### Rendered images with source text
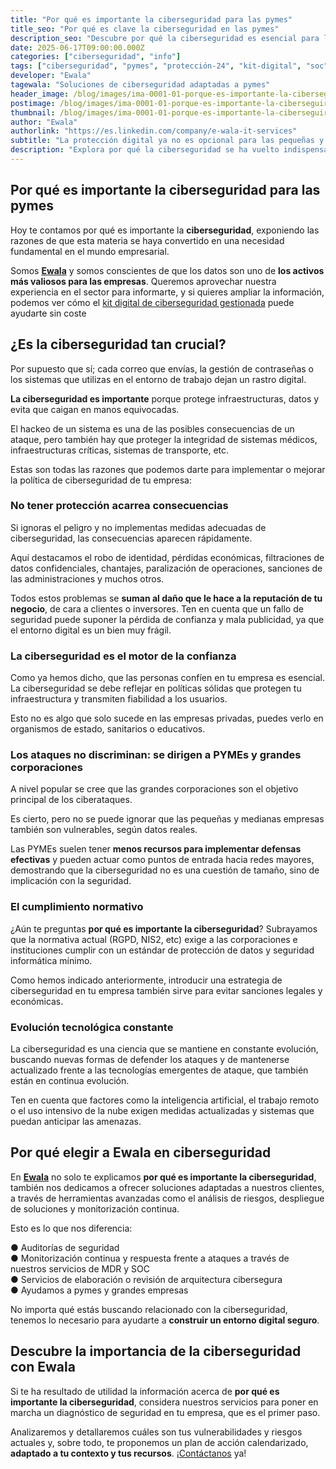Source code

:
 ```yaml
---
title: "Por qué es importante la ciberseguridad para las pymes"
title_seo: "Por qué es clave la ciberseguridad en las pymes"
description_seo: "Descubre por qué la ciberseguridad es esencial para las pymes: evita pérdidas, sanciones y gana la confianza de tus clientes."
date: 2025-06-17T09:00:00.000Z
categories: ["ciberseguridad", "info"]
tags: ["ciberseguridad", "pymes", "protección-24", "kit-digital", "soc", "mdr", "ciberseguridad-it", "kit-consulting"]
developer: "Ewala"
tagewala: "Soluciones de ciberseguridad adaptadas a pymes"
header_image: /blog/images/ima-0001-01-porque-es-importante-la-ciberseguirdad.webp
postimage: /blog/images/ima-0001-01-porque-es-importante-la-ciberseguirdad.webp
thumbnail: /blog/images/ima-0001-01-porque-es-importante-la-ciberseguirdad.webp
author: "Ewala"
authorlink: "https://es.linkedin.com/company/e-wala-it-services"
subtitle: "La protección digital ya no es opcional para las pequeñas y medianas empresas"
description: "Explora por qué la ciberseguridad se ha vuelto indispensable para las pymes y cómo proteger tu negocio ante amenazas reales."
---
```


## Por qué es importante la ciberseguridad para las pymes

Hoy te contamos por qué es importante la **ciberseguridad**, exponiendo las razones de que esta materia se haya convertido en una necesidad fundamental en el mundo empresarial.

Somos **[Ewala](https://ewala.es/)** y somos conscientes de que los datos son uno de **los activos más valiosos para las empresas**. Queremos aprovechar nuestra experiencia en el sector para informarte, y si quieres ampliar la información, podemos ver cómo el [kit digital de ciberseguridad gestionada](https://ewala.es/kit-digital-ciberseguridad-gestionada) puede ayudarte sin coste

## ¿Es la ciberseguridad tan crucial?

Por supuesto que sí; cada correo que envías, la gestión de contraseñas o los sistemas que utilizas en el entorno de trabajo dejan un rastro digital.

**La ciberseguridad es importante** porque protege infraestructuras, datos y evita que caigan en manos equivocadas. 

El hackeo de un sistema es una de las posibles consecuencias de un ataque, pero también hay que proteger la integridad de sistemas médicos, infraestructuras críticas, sistemas de transporte, etc.

Estas son todas las razones que podemos darte para implementar o mejorar la política de ciberseguridad de tu empresa:

### No tener protección acarrea consecuencias

Si ignoras el peligro y no implementas medidas adecuadas de ciberseguridad, las consecuencias aparecen rápidamente.

Aquí destacamos el robo de identidad, pérdidas económicas, filtraciones de datos confidenciales, chantajes, paralización de operaciones, sanciones de las administraciones y muchos otros.

Todos estos problemas se **suman al daño que le hace a la reputación de tu negocio**, de cara a clientes o inversores. Ten en cuenta que un fallo de seguridad puede suponer la pérdida de confianza y mala publicidad, ya que el entorno digital es un bien muy frágil.

### La ciberseguridad es el motor de la confianza

Como ya hemos dicho, que las personas confíen en tu empresa es esencial. La ciberseguridad se debe reflejar en políticas sólidas que protegen tu infraestructura y transmiten fiabilidad a los usuarios.

Esto no es algo que solo sucede en las empresas privadas, puedes verlo en organismos de estado, sanitarios o educativos.

### Los ataques no discriminan: se dirigen a PYMEs y grandes corporaciones

A nivel popular se cree que las grandes corporaciones son el objetivo principal de los ciberataques.

Es cierto, pero no se puede ignorar que las pequeñas y medianas empresas también son vulnerables, según datos reales.

Las PYMEs suelen tener **menos recursos para implementar defensas efectivas** y pueden actuar como puntos de entrada hacia redes mayores, demostrando que la ciberseguridad no es una cuestión de tamaño, sino de implicación con la seguridad.

### El cumplimiento normativo

¿Aún te preguntas **por qué es importante la ciberseguridad**? Subrayamos que la normativa actual (RGPD, NIS2, etc) exige a las corporaciones e instituciones cumplir con un estándar de protección de datos y seguridad informática mínimo.

Como hemos indicado anteriormente, introducir una estrategia de ciberseguridad en tu empresa también sirve para evitar sanciones legales y económicas.

### Evolución tecnológica constante

La ciberseguridad es una ciencia que se mantiene en constante evolución, buscando nuevas formas de defender los ataques y de mantenerse actualizado frente a las tecnologías emergentes de ataque, que también están en continua evolución.

Ten en cuenta que factores como la inteligencia artificial, el trabajo remoto o el uso intensivo de la nube exigen medidas actualizadas y sistemas que puedan anticipar las amenazas.

## Por qué elegir a Ewala en ciberseguridad

En **[Ewala](https://ewala.es/)** no solo te explicamos **por qué es importante la ciberseguridad**, también nos dedicamos a ofrecer soluciones adaptadas a nuestros clientes, a través de herramientas avanzadas como el análisis de riesgos, despliegue de soluciones y monitorización continua.

Esto es lo que nos diferencia:

● Auditorías de seguridad  
● Monitorización continua y respuesta frente a ataques a través de nuestros servicios de MDR y SOC  
● Servicios de elaboración o revisión de arquitectura cibersegura  
● Ayudamos a pymes y grandes empresas  

No importa qué estás buscando relacionado con la ciberseguridad, tenemos lo necesario para ayudarte a **construir un entorno digital seguro**.

## Descubre la importancia de la ciberseguridad con Ewala

Si te ha resultado de utilidad la información acerca de **por qué es importante la ciberseguridad**, considera nuestros servicios para poner en marcha un diagnóstico de seguridad en tu empresa, que es el primer paso.

Analizaremos y detallaremos cuáles son tus vulnerabilidades y riesgos actuales y, sobre todo, te proponemos un plan de acción calendarizado, **adaptado a tu contexto y tus recursos**. ¡[Contáctanos](https://ewala.es/#contacto) ya!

### Task directions
The records above must be printed exactly; the pictures stay out.

### Exercise answer
Source code

:
 ```yaml
---
title: "Por qué es importante la ciberseguridad para las pymes"
title_seo: "Por qué es clave la ciberseguridad en las pymes"
description_seo: "Descubre por qué la ciberseguridad es esencial para las pymes: evita pérdidas, sanciones y gana la confianza de tus clientes."
date: 2025-06-17T09:00:00.000Z
categories: ["ciberseguridad", "info"]
tags: ["ciberseguridad", "pymes", "protección-24", "kit-digital", "soc", "mdr", "ciberseguridad-it", "kit-consulting"]
developer: "Ewala"
tagewala: "Soluciones de ciberseguridad adaptadas a pymes"
header_image: /blog/images/ima-0001-01-porque-es-importante-la-ciberseguirdad.webp
postimage: /blog/images/ima-0001-01-porque-es-importante-la-ciberseguirdad.webp
thumbnail: /blog/images/ima-0001-01-porque-es-importante-la-ciberseguirdad.webp
author: "Ewala"
authorlink: "https://es.linkedin.com/company/e-wala-it-services"
subtitle: "La protección digital ya no es opcional para las pequeñas y medianas empresas"
description: "Explora por qué la ciberseguridad se ha vuelto indispensable para las pymes y cómo proteger tu negocio ante amenazas reales."
---
```


## Por qué es importante la ciberseguridad para las pymes

Hoy te contamos por qué es importante la **ciberseguridad**, exponiendo las razones de que esta materia se haya convertido en una necesidad fundamental en el mundo empresarial.

Somos **[Ewala](https://ewala.es/)** y somos conscientes de que los datos son uno de **los activos más valiosos para las empresas**. Queremos aprovechar nuestra experiencia en el sector para informarte, y si quieres ampliar la información, podemos ver cómo el [kit digital de ciberseguridad gestionada](https://ewala.es/kit-digital-ciberseguridad-gestionada) puede ayudarte sin coste

## ¿Es la ciberseguridad tan crucial?

Por supuesto que sí; cada correo que envías, la gestión de contraseñas o los sistemas que utilizas en el entorno de trabajo dejan un rastro digital.

**La ciberseguridad es importante** porque protege infraestructuras, datos y evita que caigan en manos equivocadas. 

El hackeo de un sistema es una de las posibles consecuencias de un ataque, pero también hay que proteger la integridad de sistemas médicos, infraestructuras críticas, sistemas de transporte, etc.

Estas son todas las razones que podemos darte para implementar o mejorar la política de ciberseguridad de tu empresa:

### No tener protección acarrea consecuencias

Si ignoras el peligro y no implementas medidas adecuadas de ciberseguridad, las consecuencias aparecen rápidamente.

Aquí destacamos el robo de identidad, pérdidas económicas, filtraciones de datos confidenciales, chantajes, paralización de operaciones, sanciones de las administraciones y muchos otros.

Todos estos problemas se **suman al daño que le hace a la reputación de tu negocio**, de cara a clientes o inversores. Ten en cuenta que un fallo de seguridad puede suponer la pérdida de confianza y mala publicidad, ya que el entorno digital es un bien muy frágil.

### La ciberseguridad es el motor de la confianza

Como ya hemos dicho, que las personas confíen en tu empresa es esencial. La ciberseguridad se debe reflejar en políticas sólidas que protegen tu infraestructura y transmiten fiabilidad a los usuarios.

Esto no es algo que solo sucede en las empresas privadas, puedes verlo en organismos de estado, sanitarios o educativos.

### Los ataques no discriminan: se dirigen a PYMEs y grandes corporaciones

A nivel popular se cree que las grandes corporaciones son el objetivo principal de los ciberataques.

Es cierto, pero no se puede ignorar que las pequeñas y medianas empresas también son vulnerables, según datos reales.

Las PYMEs suelen tener **menos recursos para implementar defensas efectivas** y pueden actuar como puntos de entrada hacia redes mayores, demostrando que la ciberseguridad no es una cuestión de tamaño, sino de implicación con la seguridad.

### El cumplimiento normativo

¿Aún te preguntas **por qué es importante la ciberseguridad**? Subrayamos que la normativa actual (RGPD, NIS2, etc) exige a las corporaciones e instituciones cumplir con un estándar de protección de datos y seguridad informática mínimo.

Como hemos indicado anteriormente, introducir una estrategia de ciberseguridad en tu empresa también sirve para evitar sanciones legales y económicas.

### Evolución tecnológica constante

La ciberseguridad es una ciencia que se mantiene en constante evolución, buscando nuevas formas de defender los ataques y de mantenerse actualizado frente a las tecnologías emergentes de ataque, que también están en continua evolución.

Ten en cuenta que factores como la inteligencia artificial, el trabajo remoto o el uso intensivo de la nube exigen medidas actualizadas y sistemas que puedan anticipar las amenazas.

## Por qué elegir a Ewala en ciberseguridad

En **[Ewala](https://ewala.es/)** no solo te explicamos **por qué es importante la ciberseguridad**, también nos dedicamos a ofrecer soluciones adaptadas a nuestros clientes, a través de herramientas avanzadas como el análisis de riesgos, despliegue de soluciones y monitorización continua.

Esto es lo que nos diferencia:

● Auditorías de seguridad  
● Monitorización continua y respuesta frente a ataques a través de nuestros servicios de MDR y SOC  
● Servicios de elaboración o revisión de arquitectura cibersegura  
● Ayudamos a pymes y grandes empresas  

No importa qué estás buscando relacionado con la ciberseguridad, tenemos lo necesario para ayudarte a **construir un entorno digital seguro**.

## Descubre la importancia de la ciberseguridad con Ewala

Si te ha resultado de utilidad la información acerca de **por qué es importante la ciberseguridad**, considera nuestros servicios para poner en marcha un diagnóstico de seguridad en tu empresa, que es el primer paso.

Analizaremos y detallaremos cuáles son tus vulnerabilidades y riesgos actuales y, sobre todo, te proponemos un plan de acción calendarizado, **adaptado a tu contexto y tus recursos**. ¡[Contáctanos](https://ewala.es/#contacto) ya!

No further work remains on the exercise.